For a short period against Galatasaray in a Champions League tie a few weeks earlier, before Ekitike went off injured, he and Isak, plus Wirtz, were on the pitch together.
Ekitike moved to the left after starting up front, and Isak played as the No 9 having come on for the final half-hour with Liverpool a goal down. Their slick link-up led to an Isak chance that he snatched at.
What are Slot’s three tactical options?
The first is reverting to the 4-4-2 he used in Frankfurt.
Expectations that things will click instantly should be tempered because, in the first half of that match, the pair only combined for one completed pass, although the corner Liverpool managed to win from that situation did lead to their third goal of the night.
The absence of both Salah and Gakpo makes it trickier to use in Milan, because the latter started the game in Germany at left midfield, while Wirtz was the right midfielder. Wirtz could move to the other flank — his preferred side — and Dominik Szoboszlai could continue on the right, either side of a midfield duo consisting of two of Ryan Gravenberch, Curtis Jones and Alexis Mac Allister.
The second option is the 4-4-1-1 system deployed against West Ham and Sunderland, when Szoboszlai and Gakpo were the wide midfielders and Wirtz played in behind Isak.
Liverpool have lacked a consistent threat in all three games since Salah was dropped, but it has given them a better defensive structure to build from. If Slot wants to retain that at San Siro tonight, then the simple switch would be to replace Gakpo with Ekitike on the left.
As with all of these alternatives, there is an element of the unknown here. We have yet to see Ekitike start from the left, and while he possesses the traits that should help him succeed there, different defensive responsibilities are required that he would need to adjust to, especially against a team of Inter’s quality.

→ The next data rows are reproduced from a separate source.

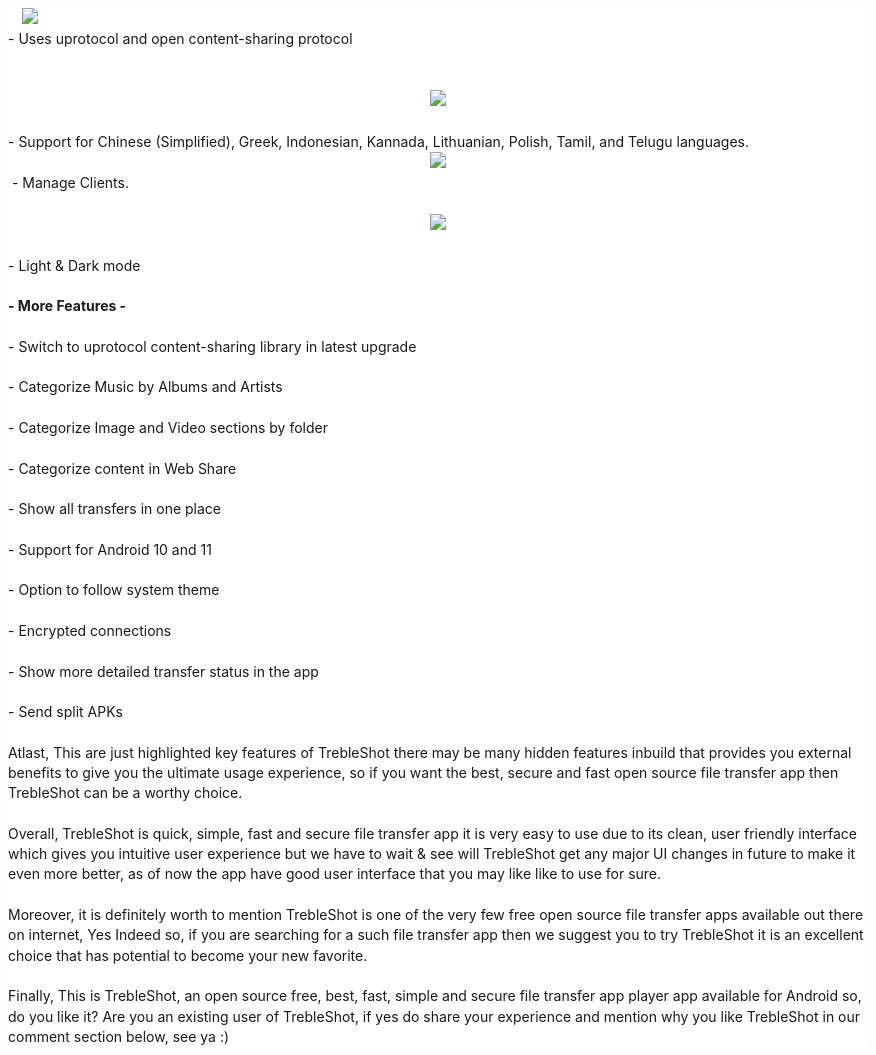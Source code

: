   <a href="https://lh3.googleusercontent.com/-CXkhjTMSKks/YTJNfFOVUUI/AAAAAAAAGjA/hZnWElchdwQMvMcfwZtVITt1THXALJc0gCLcBGAsYHQ/s1600/1630686581803730-10.png" imageanchor="1" style="margin-left: 1em; margin-right: 1em;">
    <img border="0" src="https://lh3.googleusercontent.com/-CXkhjTMSKks/YTJNfFOVUUI/AAAAAAAAGjA/hZnWElchdwQMvMcfwZtVITt1THXALJc0gCLcBGAsYHQ/s1600/1630686581803730-10.png" width="400">
  </a>
</div><br></div><div>- Uses uprotocol and open content-sharing protocol</div><div><br></div><div><br></div><div><div class="separator" style="clear: both; text-align: center;">
  <a href="https://lh3.googleusercontent.com/-JSWZ0QUgxUo/YTJNdL1lZTI/AAAAAAAAGi8/0qjJeuKYw2EImwOL8eU3PJKA5XEf9iW4wCLcBGAsYHQ/s1600/1630686562484724-11.png" imageanchor="1" style="margin-left: 1em; margin-right: 1em;">
    <img border="0" src="https://lh3.googleusercontent.com/-JSWZ0QUgxUo/YTJNdL1lZTI/AAAAAAAAGi8/0qjJeuKYw2EImwOL8eU3PJKA5XEf9iW4wCLcBGAsYHQ/s1600/1630686562484724-11.png" width="400">
  </a>
</div><br></div><div>-&nbsp;Support for Chinese (Simplified), Greek, Indonesian, Kannada, Lithuanian, Polish, Tamil, and Telugu languages.</div><div><div class="separator" style="clear: both; text-align: center;">
  <a href="https://lh3.googleusercontent.com/-UU9Z4Wpytb0/YTJNYb1OAiI/AAAAAAAAGi4/6kEoRDh1fBY5umRhmaSQGsHaHTwG8PJJwCLcBGAsYHQ/s1600/1630686551279051-12.png" imageanchor="1" style="margin-left: 1em; margin-right: 1em;">
    <img border="0" src="https://lh3.googleusercontent.com/-UU9Z4Wpytb0/YTJNYb1OAiI/AAAAAAAAGi4/6kEoRDh1fBY5umRhmaSQGsHaHTwG8PJJwCLcBGAsYHQ/s1600/1630686551279051-12.png" width="400">
  </a>
</div>&nbsp;- Manage Clients.</div><div><br></div><div><div class="separator" style="clear: both; text-align: center;">
  <a href="https://lh3.googleusercontent.com/-DZ4aKTwXNbU/YTJNVgIYQHI/AAAAAAAAGi0/ydGJAbTugUksX5y-EWfiSPMwcAV8CGwOACLcBGAsYHQ/s1600/1630686522494827-13.png" imageanchor="1" style="margin-left: 1em; margin-right: 1em;">
    <img border="0" src="https://lh3.googleusercontent.com/-DZ4aKTwXNbU/YTJNVgIYQHI/AAAAAAAAGi0/ydGJAbTugUksX5y-EWfiSPMwcAV8CGwOACLcBGAsYHQ/s1600/1630686522494827-13.png" width="400">
  </a>
</div><br></div><div>- Light &amp; Dark mode</div><div><br></div><div><b>- More Features -&nbsp;</b></div><div><b><br></b></div><div>- Switch to uprotocol content-sharing library in latest upgrade</div><div><br></div><div>- Categorize Music by Albums and Artists</div><div><br></div><div>- Categorize Image and Video sections by folder</div><div><br></div><div>- Categorize content in Web Share</div><div><br></div><div>- Show all transfers in one place</div><div><br></div><div>- Support for Android 10 and 11</div><div><br></div><div>- Option to follow system theme</div><div><br></div><div>- Encrypted connections</div><div><br></div><div>- Show more detailed transfer status in the app</div><div><br></div><div>- Send split APKs</div><div><br></div><div>Atlast, This are just highlighted key features of TrebleShot there may be many hidden features inbuild that provides you external benefits to give you the ultimate usage experience, so if you want the best, secure and fast open source file transfer app then TrebleShot can be a worthy choice.</div><div><br></div><div>Overall, TrebleShot is quick, simple, fast and secure file transfer app it is very easy to use due to its clean, user friendly interface which gives you intuitive user experience but we have to wait &amp; see will TrebleShot get any major UI changes in future to make it even more better, as of now the app have good user interface that you may like like to use for sure.</div><div><br></div><div>Moreover, it is definitely worth to mention TrebleShot is one of the very few free open source file transfer apps available out there on internet, Yes Indeed so, if you are searching for a such file transfer app then we suggest you to try TrebleShot it is an excellent choice that has potential to become your new favorite.</div><div><br></div><div>Finally, This is TrebleShot, an open source free, best, fast, simple and secure file transfer app player app available for Android so, do you like it? Are you an existing user of TrebleShot, if yes  do share your experience and mention why you like TrebleShot in our comment section below, see ya :)&nbsp;</div>
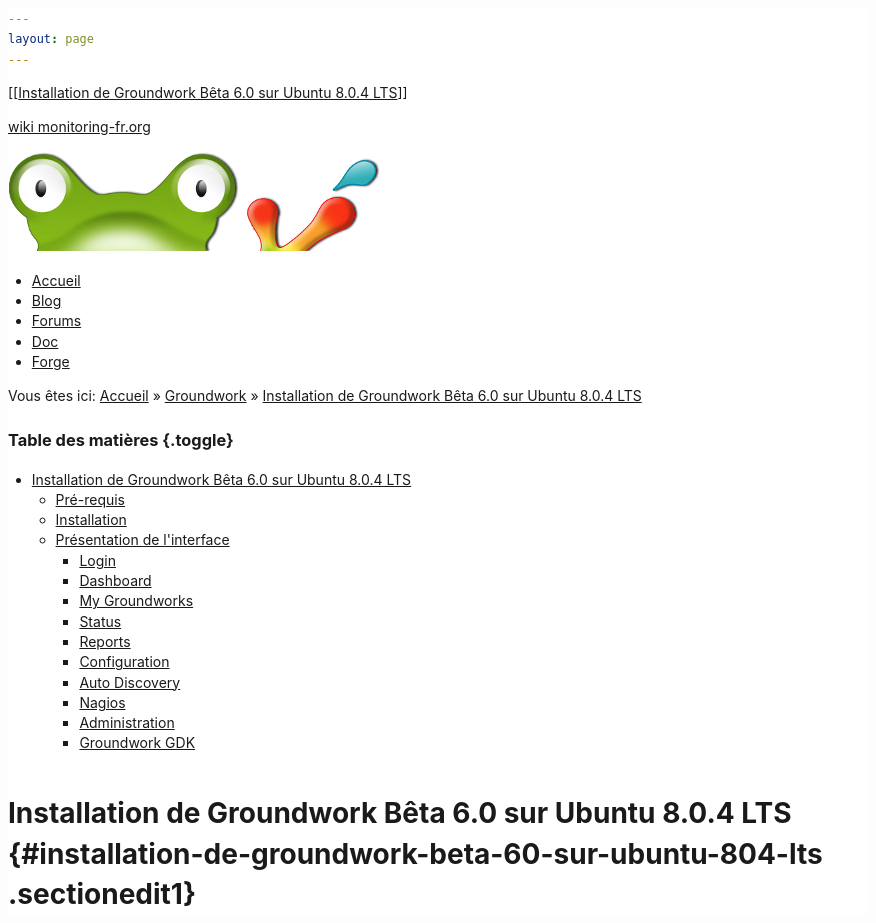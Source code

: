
 ```yaml
---
layout: page
---
```


[[[Installation de Groundwork Bêta 6.0 sur Ubuntu 8.0.4
LTS](groundwork6.0-install-ubuntu@do=backlink.html)]]

[wiki monitoring-fr.org](../start.html "[ALT+H]")

![Logo Monitoring](../lib/tpl/arctic/images/logo_monitoring.png)

-   [Accueil](../index.html "Cliquez pour revenir |  l'accueil")
-   [Blog](http://www.monitoring-fr.org "Blog & News")
-   [Forums](http://forums.monitoring-fr.org "Forums")
-   [Doc](http://doc.monitoring-fr.org "Doc")
-   [Forge](https://github.com/monitoring-fr "Forge")

Vous êtes ici: [Accueil](../start.html "start") »
[Groundwork](start.html "groundwork:start") » [Installation de
Groundwork Bêta 6.0 sur Ubuntu 8.0.4
LTS](groundwork6.0-install-ubuntu.html "groundwork:groundwork6.0-install-ubuntu")

### Table des matières {.toggle}

-   [Installation de Groundwork Bêta 6.0 sur Ubuntu 8.0.4
    LTS](groundwork6.0-install-ubuntu.html#installation-de-groundwork-beta-60-sur-ubuntu-804-lts)
    -   [Pré-requis](groundwork6.0-install-ubuntu.html#pre-requis)
    -   [Installation](groundwork6.0-install-ubuntu.html#installation)
    -   [Présentation de
        l'interface](groundwork6.0-install-ubuntu.html#presentation-de-l-interface)
        -   [Login](groundwork6.0-install-ubuntu.html#login)
        -   [Dashboard](groundwork6.0-install-ubuntu.html#dashboard)
        -   [My
            Groundworks](groundwork6.0-install-ubuntu.html#my-groundworks)
        -   [Status](groundwork6.0-install-ubuntu.html#status)
        -   [Reports](groundwork6.0-install-ubuntu.html#reports)
        -   [Configuration](groundwork6.0-install-ubuntu.html#configuration)
        -   [Auto
            Discovery](groundwork6.0-install-ubuntu.html#auto-discovery)
        -   [Nagios](groundwork6.0-install-ubuntu.html#nagios)
        -   [Administration](groundwork6.0-install-ubuntu.html#administration)
        -   [Groundwork
            GDK](groundwork6.0-install-ubuntu.html#groundwork-gdk)

Installation de Groundwork Bêta 6.0 sur Ubuntu 8.0.4 LTS {#installation-de-groundwork-beta-60-sur-ubuntu-804-lts .sectionedit1}
========================================================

The return of Conor Bradley, who assisted Ekitike’s second goal against Leeds, should benefit this shape, as he offers more attacking threat than stand-in Joe Gomez. He won the ball high up and then delivered an excellent cross for Ekitike to make it 2-0 at Elland Road.
The third option was revealed by Slot to reporters at his pre-Inter press conference.
“Against Leeds, we faced a 5-3-2, where I’ve decided to play a 4-4-2 diamond if you want to look at it like this, with Hugo Ekitike a bit off the right side and Cody Gakpo a bit off the left, with Florian Wirtz in between,” Slot said. “I could have played Mo (Salah) as well off the right instead of Hugo, but I decided to play Hugo.”
It was a slight tweak, although Gakpo still stayed very high and wide on the left throughout the game.
Using that system with two natural strikers would likely change how it would look, with both wanting to be in more central areas, closer to goal.
The biggest question mark is over their off-the-ball responsibilities.
For 72 minutes against Leeds, Liverpool’s structure had limited the home side to very few opportunities: it was only an inexplicable blunder from Ibrahima Konate that sparked the late chaos.
Ekitike and Isak have both demonstrated a willingness to work; the next step for them is impacting opponents out of possession.
With so much negativity hanging over the club after their horrendous form and now the Salah controversy, Slot will be hoping that pairing up his two expensive strikers can instigate a change in Liverpool’s form and mood.